Task inputs

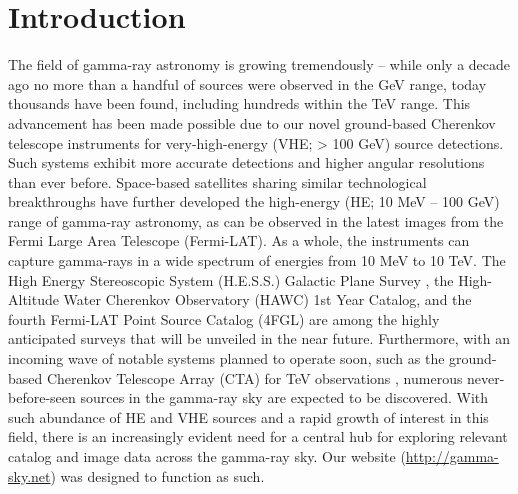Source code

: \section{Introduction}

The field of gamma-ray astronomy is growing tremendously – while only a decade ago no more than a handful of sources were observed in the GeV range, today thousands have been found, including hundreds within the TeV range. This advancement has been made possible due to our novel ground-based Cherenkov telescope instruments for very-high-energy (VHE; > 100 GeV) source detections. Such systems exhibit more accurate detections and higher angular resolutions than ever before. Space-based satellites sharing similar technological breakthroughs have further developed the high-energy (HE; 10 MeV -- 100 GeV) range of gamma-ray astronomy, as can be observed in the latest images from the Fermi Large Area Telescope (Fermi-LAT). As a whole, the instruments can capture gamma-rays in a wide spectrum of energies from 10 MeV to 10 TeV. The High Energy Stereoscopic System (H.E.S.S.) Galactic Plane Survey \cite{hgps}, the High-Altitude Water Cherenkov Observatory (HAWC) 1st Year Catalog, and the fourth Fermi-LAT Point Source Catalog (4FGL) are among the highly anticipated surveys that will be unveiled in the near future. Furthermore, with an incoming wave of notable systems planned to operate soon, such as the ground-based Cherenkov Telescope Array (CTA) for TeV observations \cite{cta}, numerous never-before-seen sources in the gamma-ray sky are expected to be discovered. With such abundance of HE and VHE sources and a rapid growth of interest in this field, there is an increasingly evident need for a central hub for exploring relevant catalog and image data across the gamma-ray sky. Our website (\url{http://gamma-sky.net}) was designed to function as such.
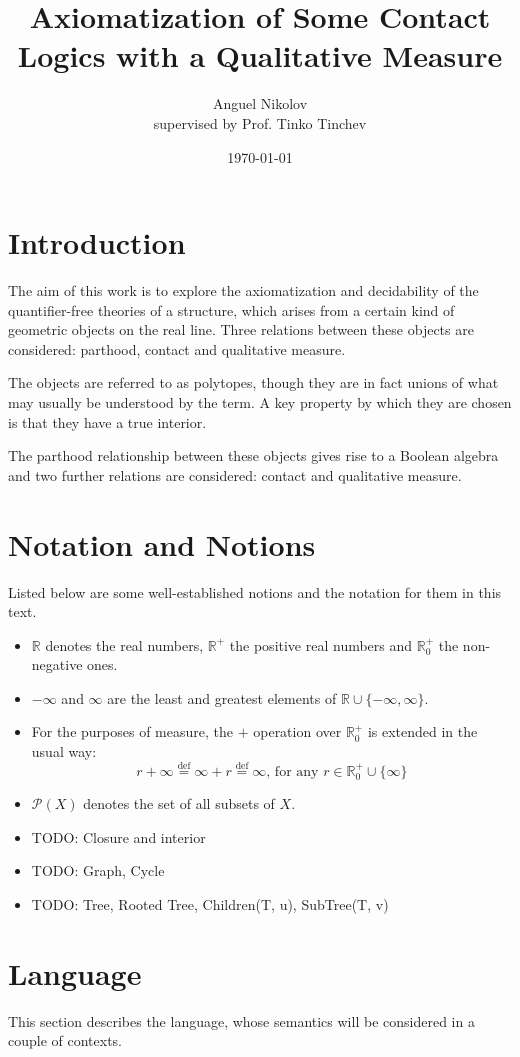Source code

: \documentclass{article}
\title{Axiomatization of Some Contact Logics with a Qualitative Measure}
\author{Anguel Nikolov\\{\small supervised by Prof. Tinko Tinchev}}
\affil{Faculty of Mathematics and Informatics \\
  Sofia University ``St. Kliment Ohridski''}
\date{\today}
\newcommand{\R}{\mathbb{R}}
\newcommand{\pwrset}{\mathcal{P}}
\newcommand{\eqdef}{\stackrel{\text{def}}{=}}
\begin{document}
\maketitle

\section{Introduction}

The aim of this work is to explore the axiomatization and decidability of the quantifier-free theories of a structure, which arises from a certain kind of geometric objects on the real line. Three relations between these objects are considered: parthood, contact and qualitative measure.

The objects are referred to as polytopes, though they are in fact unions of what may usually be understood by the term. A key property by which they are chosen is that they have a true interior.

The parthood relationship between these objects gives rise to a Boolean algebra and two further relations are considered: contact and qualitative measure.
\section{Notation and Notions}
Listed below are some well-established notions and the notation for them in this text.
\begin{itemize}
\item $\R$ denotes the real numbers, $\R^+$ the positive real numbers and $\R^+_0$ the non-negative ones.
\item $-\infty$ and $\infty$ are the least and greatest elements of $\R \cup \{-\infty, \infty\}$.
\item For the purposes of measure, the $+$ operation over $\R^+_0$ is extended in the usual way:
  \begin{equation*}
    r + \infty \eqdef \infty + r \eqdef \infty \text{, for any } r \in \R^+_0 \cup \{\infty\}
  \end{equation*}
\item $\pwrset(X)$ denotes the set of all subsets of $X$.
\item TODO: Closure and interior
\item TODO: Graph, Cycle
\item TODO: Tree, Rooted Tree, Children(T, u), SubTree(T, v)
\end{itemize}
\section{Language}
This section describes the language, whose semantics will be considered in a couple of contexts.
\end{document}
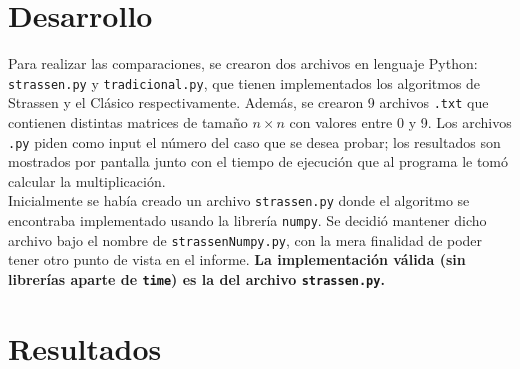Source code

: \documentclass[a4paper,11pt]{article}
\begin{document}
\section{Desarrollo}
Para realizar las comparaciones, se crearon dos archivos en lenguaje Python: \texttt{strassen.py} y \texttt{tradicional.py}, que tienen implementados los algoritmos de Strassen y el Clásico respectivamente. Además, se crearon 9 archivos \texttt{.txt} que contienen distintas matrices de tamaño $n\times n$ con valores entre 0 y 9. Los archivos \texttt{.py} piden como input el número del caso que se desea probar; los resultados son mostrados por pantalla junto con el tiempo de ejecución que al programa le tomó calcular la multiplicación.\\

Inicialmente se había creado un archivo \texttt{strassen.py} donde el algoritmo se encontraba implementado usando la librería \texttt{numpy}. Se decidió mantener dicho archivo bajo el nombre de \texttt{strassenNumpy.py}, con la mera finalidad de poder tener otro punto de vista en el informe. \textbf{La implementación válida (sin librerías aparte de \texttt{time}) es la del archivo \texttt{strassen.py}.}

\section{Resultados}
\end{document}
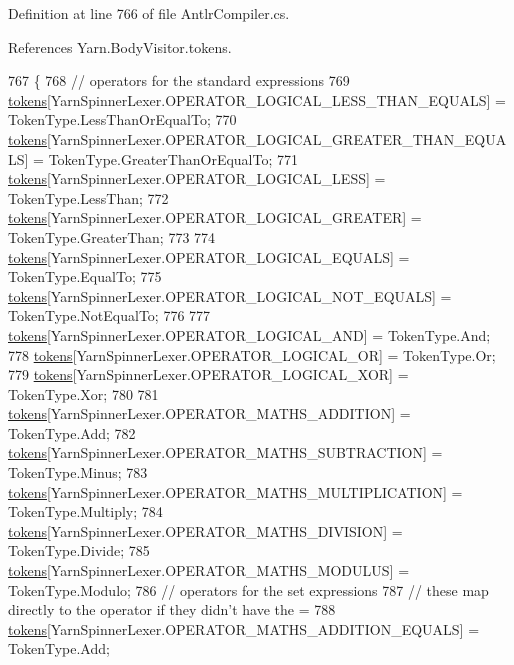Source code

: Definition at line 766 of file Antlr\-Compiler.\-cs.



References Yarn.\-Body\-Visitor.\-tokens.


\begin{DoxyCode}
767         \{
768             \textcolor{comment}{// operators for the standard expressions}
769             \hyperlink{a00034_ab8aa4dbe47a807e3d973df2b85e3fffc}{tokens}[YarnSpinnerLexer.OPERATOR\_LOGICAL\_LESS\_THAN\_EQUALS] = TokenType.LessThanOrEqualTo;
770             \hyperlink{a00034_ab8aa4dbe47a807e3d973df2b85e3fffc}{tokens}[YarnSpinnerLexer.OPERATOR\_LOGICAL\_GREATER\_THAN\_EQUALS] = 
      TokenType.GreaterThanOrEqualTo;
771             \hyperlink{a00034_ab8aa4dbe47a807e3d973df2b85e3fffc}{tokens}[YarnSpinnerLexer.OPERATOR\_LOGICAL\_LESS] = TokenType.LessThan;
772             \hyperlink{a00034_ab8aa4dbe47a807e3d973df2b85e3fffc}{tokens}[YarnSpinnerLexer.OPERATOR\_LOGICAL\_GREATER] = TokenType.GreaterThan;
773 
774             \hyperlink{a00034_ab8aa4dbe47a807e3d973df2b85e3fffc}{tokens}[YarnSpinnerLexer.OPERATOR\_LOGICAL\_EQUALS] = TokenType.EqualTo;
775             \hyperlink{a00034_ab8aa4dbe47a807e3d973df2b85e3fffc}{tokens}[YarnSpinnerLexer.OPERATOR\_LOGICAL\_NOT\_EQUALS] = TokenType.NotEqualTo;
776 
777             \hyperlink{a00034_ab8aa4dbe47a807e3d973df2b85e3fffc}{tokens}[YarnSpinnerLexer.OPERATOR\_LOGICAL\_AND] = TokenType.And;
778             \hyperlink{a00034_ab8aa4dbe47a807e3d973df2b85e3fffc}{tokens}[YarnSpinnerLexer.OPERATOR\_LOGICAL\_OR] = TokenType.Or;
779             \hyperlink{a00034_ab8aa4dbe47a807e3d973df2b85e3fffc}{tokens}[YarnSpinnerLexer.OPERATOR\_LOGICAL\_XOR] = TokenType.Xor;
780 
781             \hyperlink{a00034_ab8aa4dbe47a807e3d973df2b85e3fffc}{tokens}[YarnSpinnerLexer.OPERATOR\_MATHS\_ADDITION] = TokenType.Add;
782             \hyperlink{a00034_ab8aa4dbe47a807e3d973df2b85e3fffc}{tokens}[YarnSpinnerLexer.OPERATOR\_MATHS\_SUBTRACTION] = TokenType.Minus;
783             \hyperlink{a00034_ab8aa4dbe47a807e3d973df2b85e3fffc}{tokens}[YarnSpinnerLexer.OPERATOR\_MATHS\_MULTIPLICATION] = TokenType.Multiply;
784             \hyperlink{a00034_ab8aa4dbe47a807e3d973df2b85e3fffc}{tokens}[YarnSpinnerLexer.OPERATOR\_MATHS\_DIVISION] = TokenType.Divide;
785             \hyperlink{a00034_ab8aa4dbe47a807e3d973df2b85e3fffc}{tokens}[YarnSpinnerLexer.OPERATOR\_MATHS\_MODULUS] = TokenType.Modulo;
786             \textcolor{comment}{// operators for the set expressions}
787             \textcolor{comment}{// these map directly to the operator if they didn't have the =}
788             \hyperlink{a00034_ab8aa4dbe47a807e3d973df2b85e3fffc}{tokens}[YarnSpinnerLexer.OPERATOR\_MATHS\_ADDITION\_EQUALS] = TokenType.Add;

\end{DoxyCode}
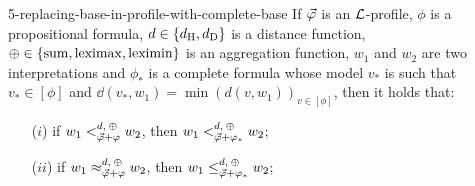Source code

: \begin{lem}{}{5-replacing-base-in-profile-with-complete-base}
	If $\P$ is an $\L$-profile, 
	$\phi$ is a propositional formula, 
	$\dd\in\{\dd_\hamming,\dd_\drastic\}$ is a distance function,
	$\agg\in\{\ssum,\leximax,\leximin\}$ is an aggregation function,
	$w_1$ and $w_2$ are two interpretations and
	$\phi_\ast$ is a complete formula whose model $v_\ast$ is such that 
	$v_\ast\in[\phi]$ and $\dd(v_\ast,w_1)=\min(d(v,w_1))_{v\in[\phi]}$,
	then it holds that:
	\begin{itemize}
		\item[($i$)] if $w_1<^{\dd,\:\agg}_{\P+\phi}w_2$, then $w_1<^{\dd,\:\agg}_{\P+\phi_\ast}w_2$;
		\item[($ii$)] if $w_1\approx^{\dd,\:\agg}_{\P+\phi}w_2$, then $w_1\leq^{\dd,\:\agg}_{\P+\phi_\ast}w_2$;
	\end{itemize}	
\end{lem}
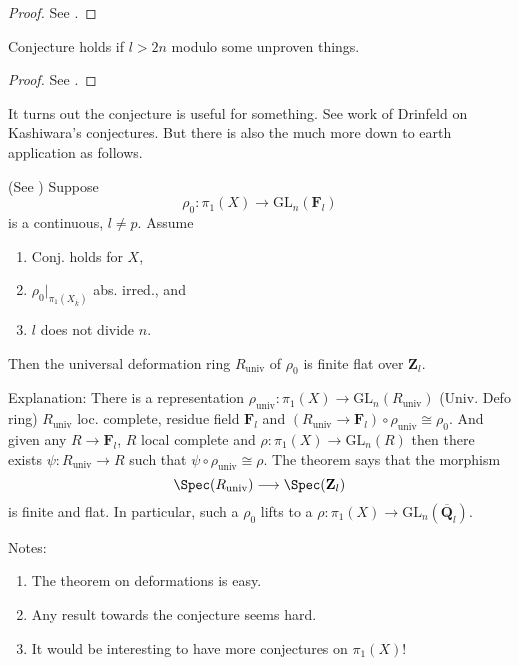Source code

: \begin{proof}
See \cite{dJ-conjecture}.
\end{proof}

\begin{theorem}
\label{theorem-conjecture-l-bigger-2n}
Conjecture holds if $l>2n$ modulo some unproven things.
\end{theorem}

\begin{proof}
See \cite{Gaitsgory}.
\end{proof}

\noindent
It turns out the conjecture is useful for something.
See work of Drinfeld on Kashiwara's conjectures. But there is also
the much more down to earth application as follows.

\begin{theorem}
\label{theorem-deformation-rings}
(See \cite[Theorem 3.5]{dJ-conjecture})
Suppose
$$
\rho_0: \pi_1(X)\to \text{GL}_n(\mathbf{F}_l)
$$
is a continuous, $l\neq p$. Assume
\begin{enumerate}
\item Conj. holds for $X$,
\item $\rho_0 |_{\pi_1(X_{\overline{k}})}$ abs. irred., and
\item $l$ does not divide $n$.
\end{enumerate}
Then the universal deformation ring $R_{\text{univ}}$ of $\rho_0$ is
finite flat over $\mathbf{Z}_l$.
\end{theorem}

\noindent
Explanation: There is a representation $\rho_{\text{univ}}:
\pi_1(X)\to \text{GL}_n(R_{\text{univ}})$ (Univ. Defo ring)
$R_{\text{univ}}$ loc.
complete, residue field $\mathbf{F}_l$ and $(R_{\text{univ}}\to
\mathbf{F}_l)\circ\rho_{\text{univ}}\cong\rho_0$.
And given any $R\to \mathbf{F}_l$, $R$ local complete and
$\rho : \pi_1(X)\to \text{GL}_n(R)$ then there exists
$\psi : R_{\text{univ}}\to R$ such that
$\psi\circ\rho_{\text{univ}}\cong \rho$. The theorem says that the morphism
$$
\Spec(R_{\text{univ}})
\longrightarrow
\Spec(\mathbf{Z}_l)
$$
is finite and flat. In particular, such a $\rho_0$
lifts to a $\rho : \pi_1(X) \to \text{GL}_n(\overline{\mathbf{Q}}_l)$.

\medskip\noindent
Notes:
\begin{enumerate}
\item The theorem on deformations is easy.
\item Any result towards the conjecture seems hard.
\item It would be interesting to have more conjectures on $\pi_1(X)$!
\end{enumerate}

Exercise instructions
In the data above, which lines include "label"? Return those lines.

Task answer
\label{theorem-conjecture-l-bigger-2n}
\label{theorem-deformation-rings}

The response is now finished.